Now the story of Job would go on to be incorporated into the larger Judeo-Christian canon, so perhaps some of its darker implications become muted. But as paganism went on the decline in Europe, competing theologies were taking its place…fighting against, and influencing one another. The religion that ended up winning the battle…Christianity, would slowly begin taking the hearts and minds of thinkers in Europe and the Levant. One such thinker, was St. Augustine of Hippo…who later end up marrying Christian theology with Neo-Platonism. But before he converted, he was a believer of Manicheanism, one of Christianity’s biggest competitors in the early first millennium AD. From the prophet Mani, that from what I gather, was also a follower of Christ, but was teaching it from a different perspective. So it would be interesting to study in what ways Manichaenism influenced mainstream Christianity, by either adopting some of it’s ideas or responding to those ideas.
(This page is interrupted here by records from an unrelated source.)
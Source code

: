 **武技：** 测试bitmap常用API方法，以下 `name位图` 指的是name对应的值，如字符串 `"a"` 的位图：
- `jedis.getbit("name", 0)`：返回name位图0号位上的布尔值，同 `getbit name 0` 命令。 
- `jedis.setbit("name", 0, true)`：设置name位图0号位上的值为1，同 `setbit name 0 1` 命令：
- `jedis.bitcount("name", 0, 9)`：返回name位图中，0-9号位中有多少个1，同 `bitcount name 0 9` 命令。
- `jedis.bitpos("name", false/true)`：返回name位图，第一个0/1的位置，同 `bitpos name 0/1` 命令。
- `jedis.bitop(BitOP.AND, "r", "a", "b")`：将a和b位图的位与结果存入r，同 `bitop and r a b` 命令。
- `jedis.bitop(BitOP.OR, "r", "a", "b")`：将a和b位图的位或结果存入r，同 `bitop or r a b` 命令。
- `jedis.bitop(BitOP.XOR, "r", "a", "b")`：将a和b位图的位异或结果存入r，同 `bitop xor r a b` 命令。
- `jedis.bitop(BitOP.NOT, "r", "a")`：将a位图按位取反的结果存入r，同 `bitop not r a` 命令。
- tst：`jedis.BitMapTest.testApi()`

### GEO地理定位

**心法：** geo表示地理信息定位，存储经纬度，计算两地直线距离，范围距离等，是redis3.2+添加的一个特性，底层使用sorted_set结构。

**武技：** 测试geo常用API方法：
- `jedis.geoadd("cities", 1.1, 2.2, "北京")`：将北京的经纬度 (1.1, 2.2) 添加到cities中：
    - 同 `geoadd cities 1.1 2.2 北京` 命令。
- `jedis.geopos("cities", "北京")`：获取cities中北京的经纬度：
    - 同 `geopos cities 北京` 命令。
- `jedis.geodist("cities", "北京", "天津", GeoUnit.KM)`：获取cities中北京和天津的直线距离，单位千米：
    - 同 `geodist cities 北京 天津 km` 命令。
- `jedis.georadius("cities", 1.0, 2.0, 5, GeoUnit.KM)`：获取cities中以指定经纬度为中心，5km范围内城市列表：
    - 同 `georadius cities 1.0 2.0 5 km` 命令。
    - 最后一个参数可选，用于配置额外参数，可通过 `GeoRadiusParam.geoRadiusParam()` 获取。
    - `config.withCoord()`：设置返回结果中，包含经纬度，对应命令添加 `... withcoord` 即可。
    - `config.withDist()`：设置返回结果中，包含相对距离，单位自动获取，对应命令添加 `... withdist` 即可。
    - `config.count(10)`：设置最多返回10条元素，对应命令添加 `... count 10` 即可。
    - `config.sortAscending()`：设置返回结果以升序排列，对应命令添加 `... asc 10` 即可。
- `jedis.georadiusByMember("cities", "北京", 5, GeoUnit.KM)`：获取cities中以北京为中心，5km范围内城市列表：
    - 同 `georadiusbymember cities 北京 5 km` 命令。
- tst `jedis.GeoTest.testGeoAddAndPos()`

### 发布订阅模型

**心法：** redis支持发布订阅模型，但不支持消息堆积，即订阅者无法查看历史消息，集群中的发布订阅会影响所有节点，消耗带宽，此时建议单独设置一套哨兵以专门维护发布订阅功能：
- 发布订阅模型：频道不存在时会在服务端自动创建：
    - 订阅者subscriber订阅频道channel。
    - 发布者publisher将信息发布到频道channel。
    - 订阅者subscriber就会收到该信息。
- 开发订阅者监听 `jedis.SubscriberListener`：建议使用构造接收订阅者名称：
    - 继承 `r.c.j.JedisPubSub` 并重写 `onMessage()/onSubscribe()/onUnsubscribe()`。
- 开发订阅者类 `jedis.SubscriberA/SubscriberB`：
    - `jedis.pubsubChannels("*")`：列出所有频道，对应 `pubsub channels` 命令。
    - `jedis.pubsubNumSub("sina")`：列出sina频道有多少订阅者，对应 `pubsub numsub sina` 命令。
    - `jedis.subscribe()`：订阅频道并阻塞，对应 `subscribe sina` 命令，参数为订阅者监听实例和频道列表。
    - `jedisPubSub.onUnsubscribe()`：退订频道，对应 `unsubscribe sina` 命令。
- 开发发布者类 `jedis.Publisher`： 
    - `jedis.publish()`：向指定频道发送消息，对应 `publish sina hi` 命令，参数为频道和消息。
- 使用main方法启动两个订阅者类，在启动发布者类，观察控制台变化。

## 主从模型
But for the Manicheans, the material world, and our very own bodies, are encased in the world of evil. In the Book of Job, God allowed Satan to test Job. But perhaps in reality, according to the Manicheans…perhaps He was actually unable to prevent it. This is a very different take on the traditional view of an omnipotent God, which might partially explain why this religion didn’t last. The Good, or God, has to share this power with the prince of darkness. In fact, it was the struggle between Good and Evil, that created this world…beginning with darkness lashing out at the Light. So we see a common theme here…evil as the initiator of the story. Without evil, we would not have this world…just as we would not have a story without an antagonist. And out of this conflict, in addition to the material world, we get the human soul.
This is where the struggle continues….on the battlefield that is the human condition.
But what these old mythologies tell us…from the Enuma Elish to Manicheanism, is that both good and evil are reliant on one another. Manicheanism in particular, places the human soul as the extension of the good…as in, that’s what we essentially think of ourselves. Manicheanism just reinforces that. And the things that we want, or don’t want to want, are acting against our very nature. As the mind distinguishes itself from the rest of the world, the imagination creates the myth…they myth of the self and everything that acts against it. These myths helps us to distinguish the world, they only become a problem once when they are believed. But we are always the hero to our story, it’s the world that’s the villain.